FIRST SUPPLEMENTAL INDENTURE, dated as of February 1, 1998, by and among Crystal
Springs of Seattle, Inc., a corporation organized under the laws of the State of
Delaware, with its principal executive offices located at One Landmark Square,
Stamford, Connecticut 06901 ("Crystal Springs"), Crystal Springs Drinking Water,
Inc., a corporation organized under the laws of the State of Washington, with
its principal executive offices located at One Landmark Square, Stamford,
Connecticut 06901 ("Crystal Springs Drinking Water"), and Bankers Trust Company,
a New York Banking Corporation, as Trustee (the "Trustee"), under the Indenture,
dated as of November 19, 1997, between Sparkling Spring Water Group Limited (the
"Company"), the Subsidiary Guarantors named therein and the Trustee, pursuant to
which the Subsidiary Guarantors guaranteed the 11 1/2% Senior Subordinated
Notes of the Company issued as provided therein (the "Indenture"), reference to
which Indenture is hereby made, this indenture (the "First Supplemental
Indenture") being supplemental thereto (capitalized terms used herein without
definition shall have the respective meanings assigned thereto in the
Indenture):

         WHEREAS, pursuant to Section 4.19 of the Indenture, the Company and the
Subsidiary Guarantors named therein covenanted, among other things, that in the
event that the Company or any of its subsidiaries shall acquire another
subsidiary, then such other subsidiary shall execute and deliver to the Trustee
a supplemental indenture pursuant to which such other subsidiary shall
unconditionally guarantee all of the Company's obligations under the Notes and
the Indenture;

         WHEREAS, on December 16, 1997, Crystal Springs was formed as a
wholly-owned subsidiary of the Company;

         WHEREAS, on December 17, 1997, Crystal Springs acquired all of the
outstanding capital stock of Crystal Springs Drinking Water, a Washington
corporation;

         WHEREAS, Crystal Springs and Crystal Springs Drinking Water now desire
to supplement the Indenture and become Subsidiary Guarantors; and

         WHEREAS, the execution and delivery of this First Supplemental
Indenture have been duly authorized by the Board of Directors of Crystal Springs
and by the Board of Directors of Crystal Springs Drinking Water by appropriate
resolutions.

                                    ARTICLE I
                              SUBSIDIARY GUARANTORS

         Section 1. Crystal Springs covenants and agrees that it shall be a
Subsidiary Guarantor for all purposes of the Indenture to the same extent and as
if it were a party to the Indenture, and covenants and agrees to be bound by all
provisions of the Indenture.
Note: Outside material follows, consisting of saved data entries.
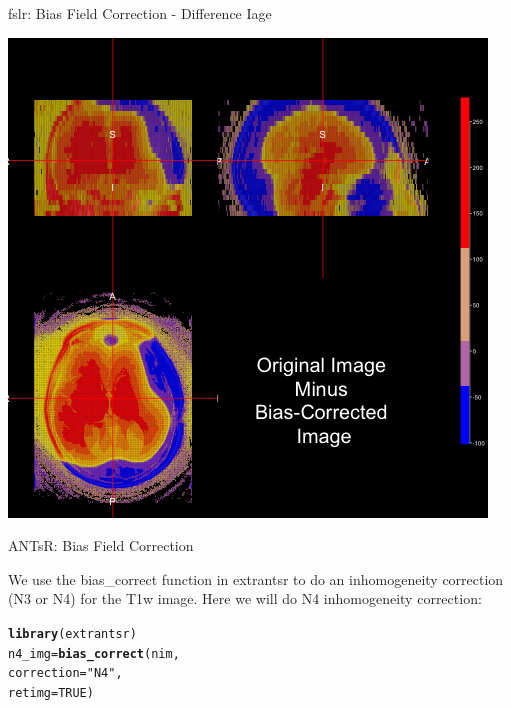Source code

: \documentclass[11pt]{beamer}\usepackage[]{graphicx}\usepackage[]{color}
\makeatletter
\newcommand{\hlnum}[1]{\textcolor[rgb]{0.686,0.059,0.569}{#1}}%
\newcommand{\hlstr}[1]{\textcolor[rgb]{0.192,0.494,0.8}{#1}}%
\newcommand{\hlstd}[1]{\textcolor[rgb]{0.345,0.345,0.345}{#1}}%
\newcommand{\hlkwb}[1]{\textcolor[rgb]{0.69,0.353,0.396}{#1}}%
\newcommand{\hlkwc}[1]{\textcolor[rgb]{0.333,0.667,0.333}{#1}}%
\newcommand{\hlkwd}[1]{\textcolor[rgb]{0.737,0.353,0.396}{\textbf{#1}}}%
\newenvironment{kframe}{%
 \def\at@end@of@kframe{}%
 \ifinner\ifhmode%
  \def\at@end@of@kframe{\end{minipage}}%
  \begin{minipage}{\columnwidth}%
 \fi\fi%
 \def\FrameCommand##1{\hskip\@totalleftmargin \hskip-\fboxsep
 \colorbox{shadecolor}{##1}\hskip-\fboxsep
     \hskip-\linewidth \hskip-\@totalleftmargin \hskip\columnwidth}%
 \MakeFramed {\advance\hsize-\width
   \@totalleftmargin\z@ \linewidth\hsize
   \@setminipage}}%
 {\par\unskip\endMakeFramed%
 \at@end@of@kframe}
\newenvironment{knitrout}{}{} %
\makeatother
\begin{document}
\begin{frame}[fragile]{fslr: Bias Field Correction - Difference Iage}

\includegraphics[width=0.5\linewidth]{FAST_Diff_Image.png}

\end{frame}



\begin{frame}[fragile]{ANTsR: Bias Field Correction}

We use the bias_correct function in extrantsr to do an inhomogeneity correction (N3 or N4) for  the T1w image.  Here we will do N4 inhomogeneity correction:

\begin{knitrout}
\color{fgcolor}\begin{kframe}
\begin{alltt}
\hlkwd{library}\hlstd{(extrantsr)}
\hlstd{n4_img} \hlkwb{=} \hlkwd{bias_correct}\hlstd{(nim,}
                      \hlkwc{correction} \hlstd{=} \hlstr{"N4"}\hlstd{,}
                      \hlkwc{retimg}\hlstd{=}\hlnum{TRUE}\hlstd{)}
\end{alltt}
\end{kframe}
\end{knitrout}
\end{frame}
\end{document}
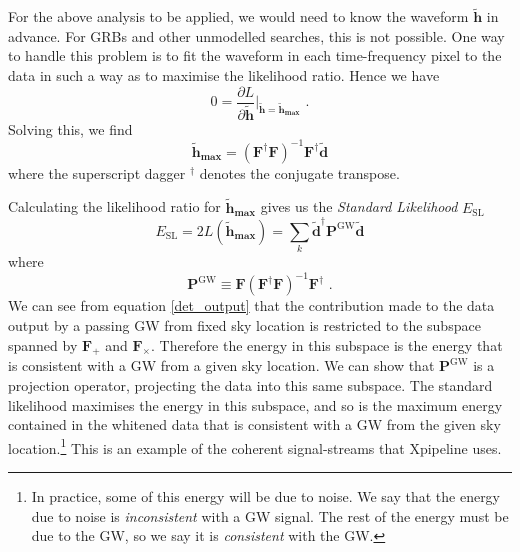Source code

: \documentclass[12pt,twoside,a4paper]{report}
\newcommand{\fs}{\text{ .}}
\newcommand{\tbd}{\tilde{\textbf{d}}}
\newcommand{\tbh}{\tilde{\textbf{h}}}
\begin{document}
For the above analysis to be applied, we would need to know the waveform $\tbh$ in advance. For GRBs and other unmodelled searches, this is not possible. One way to handle this problem is to fit the waveform in each time-frequency pixel to the data in such a way as to maximise the likelihood ratio. Hence we have
\begin{equation}
0=\frac{\partial L}{\partial \tbh} \bigg|_{\tbh=\tbh_{\textbf{max}}} \fs
\end{equation} 
Solving this, we find
\begin{equation} 
\tbh_\textbf{max}=(\textbf{F}^\dagger \textbf{F} )^{-1} \textbf{F}^\dagger \tbd
\end{equation}
where the superscript dagger $^\dagger$ denotes the conjugate transpose. 

Calculating the likelihood ratio for $\tbh_\textbf{max}$ gives us the \emph{Standard Likelihood} $E_\text{SL}$
\begin{equation} \label{Esl}
E_\text{SL}=2L(\tbh_\textbf{max} )=\sum_k \tbd^\dagger \textbf{P}^\text{GW} \tbd
\end{equation}
where 
\begin{equation} \label{projOp1}
\textbf{P}^\text{GW} \equiv \textbf{F} (\textbf{F}^\dagger \textbf{F})^{-1} \textbf{F}^\dagger \fs
\end{equation}
We can see from equation \ref{det_output} that the contribution made to the data output by a passing GW from fixed sky location is restricted to the subspace spanned by $\textbf{F}_+$ and $\textbf{F}_\times$. Therefore the energy in this subspace is the energy that is consistent with a GW from a given sky location. We can show that $\textbf{P}^\text{GW} $ is a projection operator, projecting the data into this same subspace. The standard likelihood maximises the energy in this subspace, and so is the maximum energy contained in the whitened data that is consistent with a GW from the given sky location.\footnote{In practice, some of this energy will be due to noise. We say that the energy due to noise is \emph{inconsistent} with a GW signal. The rest of the energy must be due to the GW, so we say it is \emph{consistent} with the GW.} This is an example of the coherent signal-streams that Xpipeline uses.
\end{document}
In furtherance thereof, Crystal Springs
unconditionally and irrevocably guarantees, on a senior subordinated basis, to
each Holder of a Note authenticated and delivered by the Trustee and to the
Trustee and its successors and assigns, irrespective of the validity and
enforceability of the Indenture, the Notes or the obligations of the Company or
any other Subsidiary Guarantor under the Indenture or thereunder to the same
extent as set forth in Section 12.01 of the Indenture. Crystal Springs covenants
and agrees that each Note shall have an executed Guarantee endorsed thereon
substantially in the form of Exhibit A hereto.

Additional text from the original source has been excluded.